Towering high above Cusco, the ruins of Sacsayhuamán are a constant reminder of the city's Inca roots. You may have to stretch your imagination to visualize how it was during Inca times—much of the site was used as a convenient source of building material by the conquering Spanish, but plenty remains to be marveled at. Huge stone blocks beg the question of how they were carved and maneuvered into position, and the masterful masonry is awe-inspiring. If you're not moved by stonework, the spectacular views over the city are just as impressive.
If the Incas designed Cusco in the shape of a puma, then Sacsayhuamán represents its ferocious head. Perhaps the most important Inca monument after Machu Picchu, Sacsayhuamán is thought to have been a religious complex during Inca times. That being said, from its strategic position high above Cusco, it was also excellently placed to defend the city, and its zigzag walls and cross-fire parapets allowed defenders to rain destruction on attackers
from two sides.
Construction of the site began in the 1440s, during the reign of the Inca Pachacutec. It's thought that 20,000 workers were needed for Sacsayhuamán's construction, cutting the astonishingly massive limestone, diorite, and andesite blocks—the largest gets varying estimates of anywhere between 125 and 350 tons—rolling them to the site, and assembling them in traditional Inca style to achieve a perfect fit without mortar. The probable translation of Sacsayhuamán, "city of stone," seems apt. The Inca Manco Cápac II, installed as puppet ruler after the conquest, retook the fortress and led a mutiny against Juan Pizarro and the Spanish in 1536. Fighting raged for 10 months in a valiant but unsuccessful bid by the Inca to reclaim their empire. History records that thousands of corpses from both sides littered the grounds and were devoured by condors at the end of the battle.
Today only the outer walls remain of the original fortress city, which the Spanish tore down after the rebellion and then ransacked for years as a source of construction materials for their new city down the hill, a practice that continued until the mid-20th century. One-fifth of the original complex is left; nonetheless, the site is impressive. Sacsayhuamán's three original towers, used for provisions, no longer stand, though the foundations of two are still visible. The so-called Inca's Throne, the Suchuna, remains, presumed used by the emperor for reviewing troops. Today those parade grounds, the Explanada, are the ending point for the June 24 Inti Raymi festival of the sun, commemorating the winter solstice and Cusco's most famous celebration.
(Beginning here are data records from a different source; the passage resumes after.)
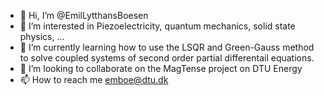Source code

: - 👋 Hi, I’m @EmilLytthansBoesen
- 👀 I’m interested in Piezoelectricity, quantum mechanics, solid state physics, ...
- 🌱 I’m currently learning how to use the LSQR and Green-Gauss method to solve coupled systems of second order partial differentail equations.
- 💞️ I’m looking to collaborate on the MagTense project on DTU Energy
- 📫 How to reach me emboe@dtu.dk

<!---
EmilLytthansBoesen/EmilLytthansBoesen is a ✨ special ✨ repository because its `README.md` (this file) appears on your GitHub profile.
You can click the Preview link to take a look at your changes.
--->
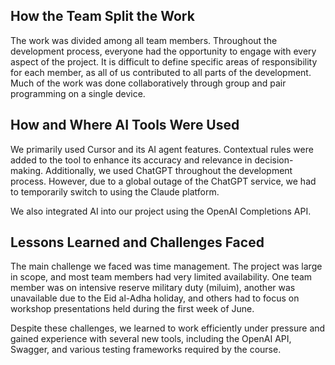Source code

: ## How the Team Split the Work
The work was divided among all team members. Throughout the development process, everyone had the opportunity to engage with every aspect of the project. It is difficult to define specific areas of responsibility for each member, as all of us contributed to all parts of the development. Much of the work was done collaboratively through group and pair programming on a single device.

## How and Where AI Tools Were Used
We primarily used Cursor and its AI agent features. Contextual rules were added to the tool to enhance its accuracy and relevance in decision-making. Additionally, we used ChatGPT throughout the development process. However, due to a global outage of the ChatGPT service, we had to temporarily switch to using the Claude platform.

We also integrated AI into our project using the OpenAI Completions API.

## Lessons Learned and Challenges Faced
The main challenge we faced was time management. The project was large in scope, and most team members had very limited availability. One team member was on intensive reserve military duty (miluim), another was unavailable due to the Eid al-Adha holiday, and others had to focus on workshop presentations held during the first week of June.

Despite these challenges, we learned to work efficiently under pressure and gained experience with several new tools, including the OpenAI API, Swagger, and various testing frameworks required by the course.
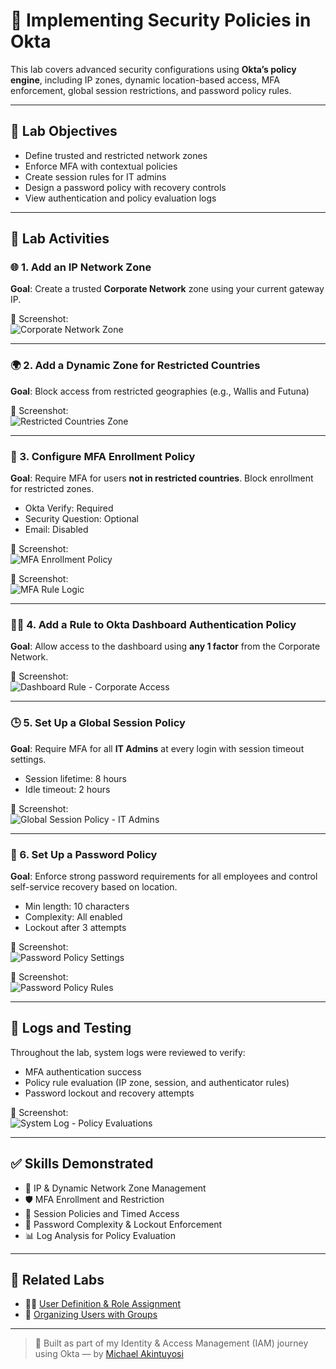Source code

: # 🔐 Implementing Security Policies in Okta

This lab covers advanced security configurations using **Okta’s policy engine**, including IP zones, dynamic location-based access, MFA enforcement, global session restrictions, and password policy rules.

---

## 🎯 Lab Objectives

- Define trusted and restricted network zones
- Enforce MFA with contextual policies
- Create session rules for IT admins
- Design a password policy with recovery controls
- View authentication and policy evaluation logs

---

## 🔹 Lab Activities

### 🌐 1. Add an IP Network Zone

**Goal**: Create a trusted **Corporate Network** zone using your current gateway IP.

📸 Screenshot:  
![Corporate Network Zone](screenshots/ip-zone-corporate.png)

---

### 🌍 2. Add a Dynamic Zone for Restricted Countries

**Goal**: Block access from restricted geographies (e.g., Wallis and Futuna)

📸 Screenshot:  
![Restricted Countries Zone](screenshots/dynamic-zone-restricted.png)

---

### 🔐 3. Configure MFA Enrollment Policy

**Goal**: Require MFA for users **not in restricted countries**. Block enrollment for restricted zones.

- Okta Verify: Required  
- Security Question: Optional  
- Email: Disabled

📸 Screenshot:  
![MFA Enrollment Policy](screenshots/mfa-enrollment-policy.png)

📸 Screenshot:  
![MFA Rule Logic](screenshots/mfa-policy-rules.png)

---

### 👨‍💻 4. Add a Rule to Okta Dashboard Authentication Policy

**Goal**: Allow access to the dashboard using **any 1 factor** from the Corporate Network.

📸 Screenshot:  
![Dashboard Rule - Corporate Access](screenshots/dashboard-access-rule.png)

---

### 🕒 5. Set Up a Global Session Policy

**Goal**: Require MFA for all **IT Admins** at every login with session timeout settings.

- Session lifetime: 8 hours  
- Idle timeout: 2 hours

📸 Screenshot:  
![Global Session Policy - IT Admins](screenshots/global-session-policy.png)

---

### 🔑 6. Set Up a Password Policy

**Goal**: Enforce strong password requirements for all employees and control self-service recovery based on location.

- Min length: 10 characters  
- Complexity: All enabled  
- Lockout after 3 attempts

📸 Screenshot:  
![Password Policy Settings](screenshots/password-policy.png)

📸 Screenshot:  
![Password Policy Rules](screenshots/password-policy-rules.png)

---

## 🧪 Logs and Testing

Throughout the lab, system logs were reviewed to verify:

- MFA authentication success
- Policy rule evaluation (IP zone, session, and authenticator rules)
- Password lockout and recovery attempts

📸 Screenshot:  
![System Log - Policy Evaluations](screenshots/system-log-policy-evaluation.png)

---

## ✅ Skills Demonstrated

- 📍 IP & Dynamic Network Zone Management
- 🛡️ MFA Enrollment and Restriction
- 🔁 Session Policies and Timed Access
- 🔐 Password Complexity & Lockout Enforcement
- 📊 Log Analysis for Policy Evaluation

---

## 📎 Related Labs

- 🧑‍💼 [User Definition & Role Assignment](https://github.com/markwhyce-svg/okta-user-management-lab)
- 👥 [Organizing Users with Groups](https://github.com/markwhyce-svg/okta-organize-users-lab)

---

> 🔧 Built as part of my Identity & Access Management (IAM) journey using Okta — by [Michael Akintuyosi](https://www.linkedin.com/in/michael-akintuyosi-025317183/)
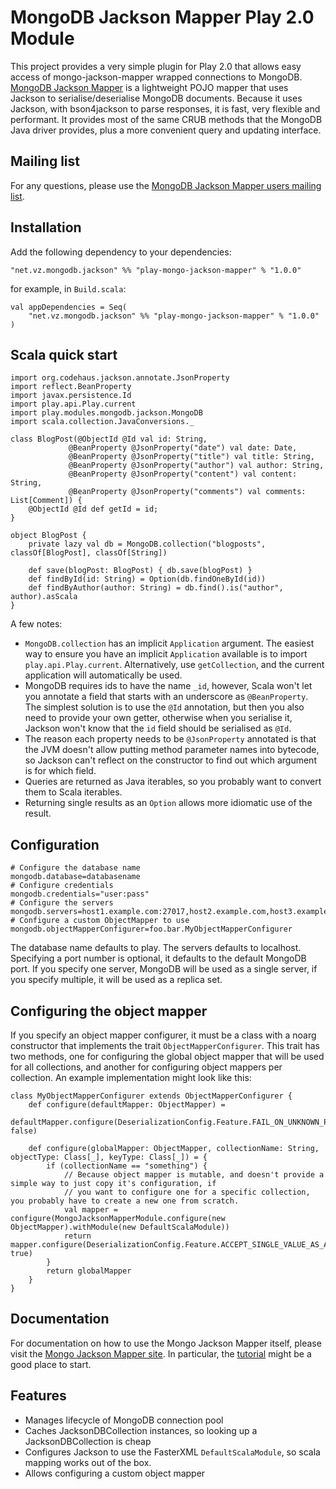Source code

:MongoDB Jackson Mapper Play 2.0 Module
======================================

This project provides a very simple plugin for Play 2.0 that allows easy access of mongo-jackson-mapper wrapped connections to MongoDB.  [MongoDB Jackson Mapper](http://vznet.github.com/mongo-jackson-mapper) is a lightweight POJO mapper that uses Jackson to serialise/deserialise MongoDB documents.  Because it uses Jackson, with bson4jackson to parse responses, it is fast, very flexible and performant.  It provides most of the same CRUB methods that the MongoDB Java driver provides, plus a more convenient query and updating interface.

Mailing list
------------

For any questions, please use the [MongoDB Jackson Mapper users mailing list](http://groups.google.com/group/mongo-jackson-mapper).

Installation
------------

Add the following dependency to your dependencies:

    "net.vz.mongodb.jackson" %% "play-mongo-jackson-mapper" % "1.0.0" 

for example, in ``Build.scala``:

    val appDependencies = Seq(
        "net.vz.mongodb.jackson" %% "play-mongo-jackson-mapper" % "1.0.0" 
    )

Scala quick start
-----------------

    import org.codehaus.jackson.annotate.JsonProperty
    import reflect.BeanProperty
    import javax.persistence.Id
    import play.api.Play.current
    import play.modules.mongodb.jackson.MongoDB
    import scala.collection.JavaConversions._

    class BlogPost(@ObjectId @Id val id: String,
                 @BeanProperty @JsonProperty("date") val date: Date,
                 @BeanProperty @JsonProperty("title") val title: String,
                 @BeanProperty @JsonProperty("author") val author: String,
                 @BeanProperty @JsonProperty("content") val content: String,
                 @BeanProperty @JsonProperty("comments") val comments: List[Comment]) {
        @ObjectId @Id def getId = id;
    }

    object BlogPost {
        private lazy val db = MongoDB.collection("blogposts", classOf[BlogPost], classOf[String])

        def save(blogPost: BlogPost) { db.save(blogPost) }
        def findById(id: String) = Option(db.findOneById(id))
        def findByAuthor(author: String) = db.find().is("author", author).asScala
    }

A few notes:

* ``MongoDB.collection`` has an implicit ``Application`` argument.  The easiest way to ensure you have an implicit ``Application`` available is to import ``play.api.Play.current``.  Alternatively, use ``getCollection``, and the current application will automatically be used.
* MongoDB requires ids to have the name ``_id``, however, Scala won't let you annotate a field that starts with an underscore as ``@BeanProperty``.  The simplest solution is to use the ``@Id`` annotation, but then you also need to provide your own getter, otherwise when you serialise it, Jackson won't know that the ``id`` field should be serialised as ``@Id``.
* The reason each property needs to be ``@JsonProperty`` annotated is that the JVM doesn't allow putting method parameter names into bytecode, so Jackson can't reflect on the constructor to find out which argument is for which field.
* Queries are returned as Java iterables, so you probably want to convert them to Scala iterables.
* Returning single results as an ``Option`` allows more idiomatic use of the result.

Configuration
-------------

    # Configure the database name
    mongodb.database=databasename
    # Configure credentials
    mongodb.credentials="user:pass"
    # Configure the servers
    mongodb.servers=host1.example.com:27017,host2.example.com,host3.example.com:19999
    # Configure a custom ObjectMapper to use
    mongodb.objectMapperConfigurer=foo.bar.MyObjectMapperConfigurer

The database name defaults to play.  The servers defaults to localhost.  Specifying a port number is optional, it defaults to the default MongoDB port.  If you specify one server, MongoDB will be used as a single server, if you specify multiple, it will be used as a replica set.

Configuring the object mapper
-----------------------------

If you specify an object mapper configurer, it must be a class with a noarg constructor that implements the trait ``ObjectMapperConfigurer``.  This trait has two methods, one for configuring the global object mapper that will be used for all collections, and another for configuring object mappers per collection.  An example implementation might look like this:

    class MyObjectMapperConfigurer extends ObjectMapperConfigurer {
        def configure(defaultMapper: ObjectMapper) =
            defaultMapper.configure(DeserializationConfig.Feature.FAIL_ON_UNKNOWN_PROPERTIES, false)

        def configure(globalMapper: ObjectMapper, collectionName: String, objectType: Class[_], keyType: Class[_]) = {
            if (collectionName == "something") {
                // Because object mapper is mutable, and doesn't provide a simple way to just copy it's configuration, if
                // you want to configure one for a specific collection, you probably have to create a new one from scratch.
                val mapper = configure(MongoJacksonMapperModule.configure(new ObjectMapper).withModule(new DefaultScalaModule))
                return mapper.configure(DeserializationConfig.Feature.ACCEPT_SINGLE_VALUE_AS_ARRAY, true)
            }
            return globalMapper
        }
    }

Documentation
-------------

For documentation on how to use the Mongo Jackson Mapper itself, please visit the [Mongo Jackson Mapper site](http://vznet.github.com/mongo-jackson-mapper/).  In particular, the [tutorial](http://vznet.github.com/mongo-jackson-mapper/tutorial.html) might be a good place to start.

Features
--------

* Manages lifecycle of MongoDB connection pool
* Caches JacksonDBCollection instances, so looking up a JacksonDBCollection is cheap
* Configures Jackson to use the FasterXML ``DefaultScalaModule``, so scala mapping works out of the box.
* Allows configuring a custom object mapper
These closest Inca ruins to Cusco make a straightforward half-day trip from the city, and provide a great view over Cusco's orange rooftops. If you don't have a car, take a taxi, or if you want to test yourself, the ruins are a steep 30-minute walk up from the Plaza de Armas. A large map at both entrances shows the layout of Sacsayhuamán, but once you enter, signage and explanations are minimal. Self-appointed guides populate the entrances and can give you a two-hour tour (for about S/40 or S/50; negotiate ahead of time). Most are competent and knowledgeable, but depending on their perspective you'll get a strictly historic, strictly mystical, strictly architectural, or all-of-the-above type tour. (But all work the standard joke into their spiel that the name of the site is pronounced "sexy woman.")
It's theoretically possible to sneak into Sacsayhuamán after hours, but lighting is poor, surfaces are uneven, and robberies have occurred at night.